Sixièmement, les libraires indépendants sont obligés de déclarer leur chiffre d'affaires en France, et d'y être imposés. Amazon utilise toutes les règles fiscales mises en place par les libéraux de France et d'Europe dans le cadre de leur grand projet de déréglementation et de dérégulation : c'est votre grand projet, monsieur le rapporteur, celui de votre parti.
Pour la Fnac, comme pour la députée, « la distorsion de concurrence avec Amazon est avant tout fiscale », attendu que le siège social d'Amazon se trouve au Luxembourg, et que la TVA imputée à la firme est donc de 3 % pour les livres papier et numériques, contre 5,5 en France. En outre, la chaîne française considère que la mesure « aura pour effet de renchérir le prix des livres. Et ces mesures seront difficilement applicables », affirme Laurent Glépin, directeur de la communication chez Fnac.

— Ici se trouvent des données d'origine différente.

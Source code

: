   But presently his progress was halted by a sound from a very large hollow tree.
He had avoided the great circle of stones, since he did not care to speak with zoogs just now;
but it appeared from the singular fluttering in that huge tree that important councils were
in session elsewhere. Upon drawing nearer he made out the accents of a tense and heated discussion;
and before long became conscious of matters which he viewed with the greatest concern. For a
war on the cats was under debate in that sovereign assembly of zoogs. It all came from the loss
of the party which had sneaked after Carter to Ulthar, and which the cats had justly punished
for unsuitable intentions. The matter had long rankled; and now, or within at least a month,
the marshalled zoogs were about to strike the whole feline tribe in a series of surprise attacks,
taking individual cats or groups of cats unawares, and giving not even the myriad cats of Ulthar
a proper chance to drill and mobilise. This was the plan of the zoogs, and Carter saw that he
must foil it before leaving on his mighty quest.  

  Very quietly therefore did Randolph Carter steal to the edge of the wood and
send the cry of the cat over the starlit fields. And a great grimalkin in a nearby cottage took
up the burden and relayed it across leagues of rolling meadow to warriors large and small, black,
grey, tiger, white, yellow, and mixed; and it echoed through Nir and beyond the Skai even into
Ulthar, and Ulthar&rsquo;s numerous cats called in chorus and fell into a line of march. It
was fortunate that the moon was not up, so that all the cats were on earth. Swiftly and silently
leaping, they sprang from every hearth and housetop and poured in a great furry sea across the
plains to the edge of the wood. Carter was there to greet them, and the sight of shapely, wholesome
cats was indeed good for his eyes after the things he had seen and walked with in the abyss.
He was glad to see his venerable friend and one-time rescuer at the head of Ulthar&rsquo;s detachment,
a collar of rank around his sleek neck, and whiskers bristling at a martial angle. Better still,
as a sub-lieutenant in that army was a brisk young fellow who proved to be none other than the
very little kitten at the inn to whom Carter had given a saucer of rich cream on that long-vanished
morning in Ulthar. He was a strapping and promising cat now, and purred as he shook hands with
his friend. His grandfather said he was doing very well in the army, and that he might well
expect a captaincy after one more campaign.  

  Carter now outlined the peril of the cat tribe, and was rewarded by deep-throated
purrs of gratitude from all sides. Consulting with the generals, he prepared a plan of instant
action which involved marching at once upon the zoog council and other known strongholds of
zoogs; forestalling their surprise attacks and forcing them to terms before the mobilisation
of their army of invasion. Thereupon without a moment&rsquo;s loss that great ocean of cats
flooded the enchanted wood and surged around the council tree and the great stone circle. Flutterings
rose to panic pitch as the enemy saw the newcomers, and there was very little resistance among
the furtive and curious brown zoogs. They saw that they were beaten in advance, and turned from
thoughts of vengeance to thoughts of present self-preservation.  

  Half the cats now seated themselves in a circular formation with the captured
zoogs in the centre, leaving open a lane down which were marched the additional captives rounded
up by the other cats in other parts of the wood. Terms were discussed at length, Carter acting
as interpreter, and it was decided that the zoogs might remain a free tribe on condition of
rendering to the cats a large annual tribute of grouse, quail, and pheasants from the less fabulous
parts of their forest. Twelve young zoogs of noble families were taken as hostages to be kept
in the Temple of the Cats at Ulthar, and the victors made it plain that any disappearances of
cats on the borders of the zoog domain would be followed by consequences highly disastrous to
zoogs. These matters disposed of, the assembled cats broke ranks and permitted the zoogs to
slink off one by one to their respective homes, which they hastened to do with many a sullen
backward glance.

De quoi entrer en résonnance avec les propos de la députée EElV : « Qu'aurait permis le renforcement des moyens de contrôle ? Oh, trois fois rien, juste la récupération des 200 millions d'euros réclamés par l'administration fiscale à Amazon l'année dernière. Vous auriez pu proposer de modifier les règles européennes pour que les grands groupes cessent d'échapper à l'impôt en se réfugiant dans les paradis fiscaux. Ah, j'oubliais, votre leader déclarait en 2009 qu' « il n'y a plus de paradis fiscaux » ! Grâce à son implantation au Luxembourg, Amazon parvient pourtant à ne déclarer que 7 % de son chiffre d'affaires en France. »
Il restera encore au Sénat à examiner la loi adoptée par l'Assemblée nationale...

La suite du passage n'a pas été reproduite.